Symptoms of the Disease
After the incubation period (about two weeks), the first symptoms usually occur gradually, starting with cold-like symptoms like a runny nose, cough, sneezing, and sore throat. During the next several days, high temperature is observed and can reach 40 104° Fahrenheit, especially in young children. Some patients experience eye problems (redness and watering), leading to conjunctivitis. Two to three days after the first symptoms, tiny white spots, also known as Koplik spots, appear in the mouth. A final symptom of measles is a rash on the face (hairline) that spreads downward to other body parts (neck, arms, legs, and feet). In most cases, the rash takes the form of small raised bumps that join and become itchy for some patients.
Treatment
The main peculiarity of measles is the absence of a specific cure; thus, patients must consider self-care the only option. Treatment goals include symptom relief, complications prevention, and contact avoidance. Antipyretics (ibuprofen or paracetamol) are prescribed to deal with fever and other cold-like symptoms. Antibiotics are not effective for measles, but they help stabilize the condition.

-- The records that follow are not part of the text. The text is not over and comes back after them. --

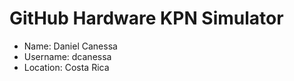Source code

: # GitHub Hardware KPN Simulator

* Name: Daniel Canessa
* Username: dcanessa
* Location: Costa Rica
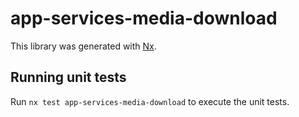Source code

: # app-services-media-download

This library was generated with [Nx](https://nx.dev).

## Running unit tests

Run `nx test app-services-media-download` to execute the unit tests.

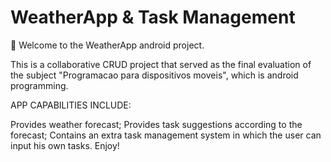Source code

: # WeatherApp & Task Management

👋 Welcome to the WeatherApp android project.

This is a collaborative CRUD project that served as the final evaluation of the subject "Programacao para dispositivos moveis", which is android programming.

APP CAPABILITIES INCLUDE:

Provides weather forecast;
Provides task suggestions according to the forecast;
Contains an extra task management system in which the user can input his own tasks.
Enjoy!
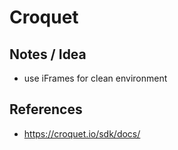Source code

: # Croquet

<script>
  <a click={() => window.open("https://lively-kernel.org/lively4/swd21-croquet/start.html")}>dev repository</a>
</script>

## Notes / Idea

- use iFrames for clean environment



## References


- https://croquet.io/sdk/docs/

Vitamin A and plenty of fluids help prevent serious infection-related complications, especially in children. Finally, people with measles should avoid contact and rest in darkened rooms to reduce eye discomfort. The main idea is to create conditions where people can feel comfortable but remain isolated to predict the transmission of the disease.
Outcomes If Left Untreated
Another critical aspect of measles is patient education, which explains the outcomes that can be observed if the condition is left untreated or ignored. Minor complications like vomiting and diarrhea are usually observed in adults. Although ear or eye infections are rare, they can never be ignored, and regular monitoring is required.
If patients do not manage fever, such serious complications as pneumonia and encephalitis (brain swelling) are possible. High fever may also provoke febrile seizures (in pediatric patients) and loss of consciousness. It is also essential to understand that any disease or minor complication can be fatal for people, and death is a serious, but rare, outcome of measles.
Conclusion
Millions of people know measles as a severe infectious disease and try to follow preventive recommendations, meaning age-based vaccination. It does not take much time for a healthy person to be infected due to direct contact with another individual with the disease. The first symptoms appear gradually after the next 14 days of the incubation period.
There is no cure for measles, and people must care for themselves, manage symptoms, and predict complications. Although most measles-related complications are not serious, there are cases when people die because of measles. Therefore, the main rule is to avoid direct contact and follow doctors’ recommendations.